* WORK REQUEST *
Look through the entries below and count the lines with the word "probabilités" in them; give only the number.

* GIVEN RECORDS *
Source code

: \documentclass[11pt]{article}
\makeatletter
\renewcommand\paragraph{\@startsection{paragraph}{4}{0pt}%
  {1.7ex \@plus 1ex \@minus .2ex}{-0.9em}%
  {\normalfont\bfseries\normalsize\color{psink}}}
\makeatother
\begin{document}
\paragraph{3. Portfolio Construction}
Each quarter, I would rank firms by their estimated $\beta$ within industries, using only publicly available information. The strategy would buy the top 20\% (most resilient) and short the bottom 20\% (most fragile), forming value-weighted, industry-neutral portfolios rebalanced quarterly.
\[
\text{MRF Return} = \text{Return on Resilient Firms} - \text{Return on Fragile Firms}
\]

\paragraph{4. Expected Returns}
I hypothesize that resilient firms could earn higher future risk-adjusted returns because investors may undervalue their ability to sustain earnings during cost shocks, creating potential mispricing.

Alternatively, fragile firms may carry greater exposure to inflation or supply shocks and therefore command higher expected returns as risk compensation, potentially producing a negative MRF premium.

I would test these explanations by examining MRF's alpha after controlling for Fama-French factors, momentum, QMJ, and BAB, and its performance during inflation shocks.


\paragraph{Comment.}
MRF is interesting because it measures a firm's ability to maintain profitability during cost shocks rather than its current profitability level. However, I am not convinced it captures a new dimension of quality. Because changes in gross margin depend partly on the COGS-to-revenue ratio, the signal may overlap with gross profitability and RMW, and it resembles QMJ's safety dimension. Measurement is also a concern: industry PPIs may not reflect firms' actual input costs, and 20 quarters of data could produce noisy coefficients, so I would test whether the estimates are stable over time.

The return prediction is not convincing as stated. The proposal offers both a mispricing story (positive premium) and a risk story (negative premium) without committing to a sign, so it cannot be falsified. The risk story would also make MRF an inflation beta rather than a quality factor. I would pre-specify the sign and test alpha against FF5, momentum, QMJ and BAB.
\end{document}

* * *

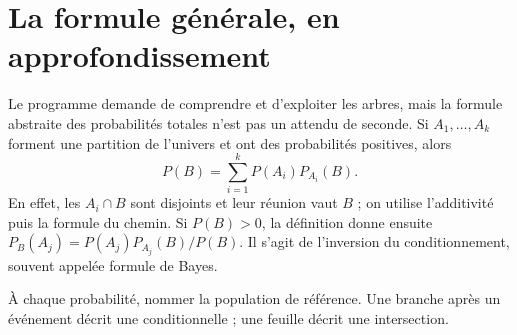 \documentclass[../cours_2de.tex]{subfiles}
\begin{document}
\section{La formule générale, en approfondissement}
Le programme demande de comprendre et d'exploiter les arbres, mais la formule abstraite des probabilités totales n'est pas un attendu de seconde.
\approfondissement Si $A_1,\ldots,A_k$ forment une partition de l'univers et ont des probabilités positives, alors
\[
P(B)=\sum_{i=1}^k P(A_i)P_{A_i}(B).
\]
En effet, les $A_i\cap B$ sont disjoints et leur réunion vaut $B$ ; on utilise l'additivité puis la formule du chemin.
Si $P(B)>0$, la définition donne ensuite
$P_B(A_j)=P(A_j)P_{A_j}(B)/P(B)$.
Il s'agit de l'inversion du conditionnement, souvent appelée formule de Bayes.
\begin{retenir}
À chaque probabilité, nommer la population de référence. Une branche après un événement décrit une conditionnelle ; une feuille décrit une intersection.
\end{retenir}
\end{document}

* TASK SOLUTION *
2